The third recommendation is the most expedient of all:
Make Ownership of Code Standards a Mission of the National Frame Building Association
Bender said it is common for trade organizations to own and maintain building code standards and are referenced as such within the International Building Code. The standards for mass timber in the IBC are owned by APA – The Engineered Wood Association. For timber design, the standards are owned by American Wood Council (AWC).
For post frame, Bender believes “those standards should be managed by the NFBA. That’s the most relevant trade association.”
Without that kind of commitment, Bender fears: “The standards will just go defunct, discarded.”
That loss would be devastating since code reference is the gold standard for building code officials nationwide and has allowed post frame to move beyond pole barns.
“Post frame has always had a bit of a brand recognition problem with the ‘a’ word—agricultural,” Bender said. “People will say, ‘well they’re pole barns, they’re ag buildings.

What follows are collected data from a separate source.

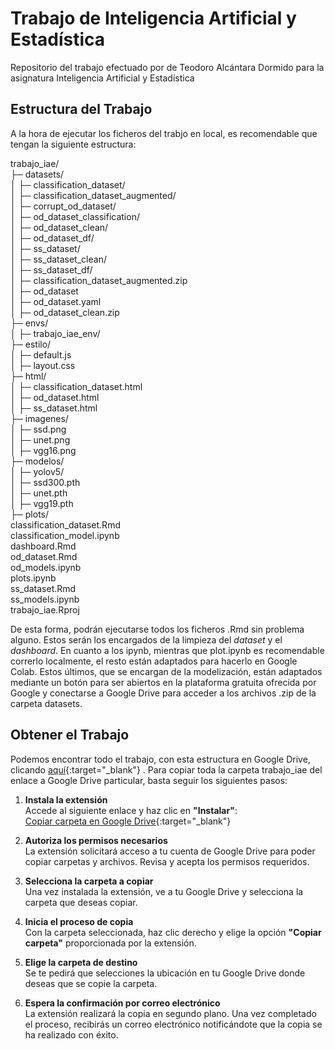 # Trabajo de Inteligencia Artificial y Estadística
Repositorio del trabajo efectuado por de Teodoro Alcántara Dormido para la asignatura Inteligencia Artificial y Estadística

## Estructura del Trabajo
A la hora de ejecutar los ficheros del trabjo en local, es recomendable que tengan la siguiente estructura:
  
trabajo_iae/  
├─ datasets/  
│  ├─ classification_dataset/  
│  ├─ classification_dataset_augmented/  
│  ├─ corrupt_od_dataset/  
│  ├─ od_dataset_classification/  
│  ├─ od_dataset_clean/  
│  ├─ od_dataset_df/  
│  ├─ ss_dataset/  
│  ├─ ss_dataset_clean/  
│  ├─ ss_dataset_df/  
│  ├─ classification_dataset_augmented.zip  
│  ├─ od_dataset  
│  ├─ od_dataset.yaml  
│  ├─ od_dataset_clean.zip  
├─ envs/  
│  ├─ trabajo_iae_env/  
├─ estilo/  
│  ├─ default.js  
│  ├─ layout.css  
├─ html/  
│  ├─ classification_dataset.html  
│  ├─ od_dataset.html  
│  ├─ ss_dataset.html  
├─ imagenes/  
│  ├─ ssd.png  
│  ├─ unet.png  
│  ├─ vgg16.png  
├─ modelos/  
│  ├─ yolov5/  
│  ├─ ssd300.pth  
│  ├─ unet.pth  
│  ├─ vgg19.pth  
├─ plots/  
classification_dataset.Rmd  
classification_model.ipynb  
dashboard.Rmd  
od_dataset.Rmd  
od_models.ipynb  
plots.ipynb  
ss_dataset.Rmd  
ss_models.ipynb  
trabajo_iae.Rproj  
  
De esta forma, podrán ejecutarse todos los ficheros .Rmd sin problema alguno. Estos serán los encargados de la limpieza del *dataset* y el *dashboard*. En cuanto a los ipynb, mientras que plot.ipynb es recomendable correrlo localmente, el resto están adaptados para hacerlo en Google Colab. Estos últimos, que se encargan de la modelización, están adaptados mediante un botón para ser abiertos en la plataforma gratuita ofrecida por Google y conectarse a Google Drive para acceder a los archivos .zip de la carpeta datasets.

## Obtener el Trabajo
Podemos encontrar todo el trabajo, con esta estructura en Google Drive, clicando [aquí](https://drive.google.com/drive/folders/1gwd3M8vxaypgw2bO3Bdj91rj349LIYf1?usp=sharing){:target="_blank"}
. Para copiar toda la carpeta trabajo_iae del enlace a Google Drive particular, basta seguir los siguientes pasos:

1. **Instala la extensión**  
   Accede al siguiente enlace y haz clic en **"Instalar"**:  
   [Copiar carpeta en Google Drive](https://workspace.google.com/marketplace/app/copiar_carpeta_en_google_drive/891769470715?hl=es){:target="_blank"}

2. **Autoriza los permisos necesarios**  
   La extensión solicitará acceso a tu cuenta de Google Drive para poder copiar carpetas y archivos. Revisa y acepta los permisos requeridos.

3. **Selecciona la carpeta a copiar**  
   Una vez instalada la extensión, ve a tu Google Drive y selecciona la carpeta que deseas copiar.

4. **Inicia el proceso de copia**  
   Con la carpeta seleccionada, haz clic derecho y elige la opción **"Copiar carpeta"** proporcionada por la extensión.

5. **Elige la carpeta de destino**  
   Se te pedirá que selecciones la ubicación en tu Google Drive donde deseas que se copie la carpeta.

6. **Espera la confirmación por correo electrónico**  
   La extensión realizará la copia en segundo plano. Una vez completado el proceso, recibirás un correo electrónico notificándote que la copia se ha realizado con éxito.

Well, no, they’re much more than ag buildings, so by moving them from ASABE to NFBA, you would build NFBA’s reputation in the code community and you wouldn’t have the word agriculture in the title of it anymore and it would add credibility and build the NFBA brand.”
The argument for NFBA ownership heralds back to the lack of up-and-coming post-frame engineers. Bender noted that engineers on the university level were heavily involved with creating the post-frame standards currently in the IBC. They accomplished this work through the ASAE (American Society of Agricultural Engineers). This is where post-frame standards were first reviewed, adopted, and moved into the building code.
The ASAE’s post-frame members were able to include several key code reference standards relating to diaphragm design, post foundations, terminology, and nail-laminated posts. But with few, if any, post-frame professionals still members of the ASABE (they have since been renamed American Society for Agricultural and Biological Engineers) there is no one to assure that the codes will be maintained.
Cautions Bender: “These standards have to be revised periodically to stay listed in the codes. And there is hardly anyone left to run that operation in the ASABE.”
Woeste explained further: “The standards are maintained by an ASABE Committee, composed of largely university faculty interested in post-frame research. With the demise of structures faculty in universities, these standards are at risk because they must be revised and re-approved on a periodic schedule. If the standards are dropped due to the lack of maintenance, they will be dropped and removed from the IBC on its revision schedule. Without these standards in the IBC, all post-frame builders, both large and small, will be back to ‘square one’ trying to justify their post-frame plan submittal at the local building department.”
Is This the 11th Hour for the Industry?
Both Woeste and Bender were asked if the post-frame industry was entering its 11th hour. Woeste agreed that it was. Said Bender: “It’s 11:30.”
With his own retirement decisions not that far on the horizon, Bender added: “I really have a spot in my heart for this industry. There are so many people, not me alone, but in academia and in the industry, who have given so much to get post frame to where it is today that I hate to give up. It pains me that we would lose ground. That’s all that motivates me.”
NOTE: Frame Building News reached out to the National Frame Building Association for comment. The NFBA issued the following comment: “The NFBA Board, with input from the Technical and Research Committee, is aware of the issues raised in this article. NFBA launched several initiatives in recent years to expose and educate current and aspiring, structural engineers to post-frame construction. A review of the NFBA’s initiatives and opportunities will be addressed in the August issue of FBN.”
This article appears in the June 2019 issue of Frame Building News. Reprinted with permission.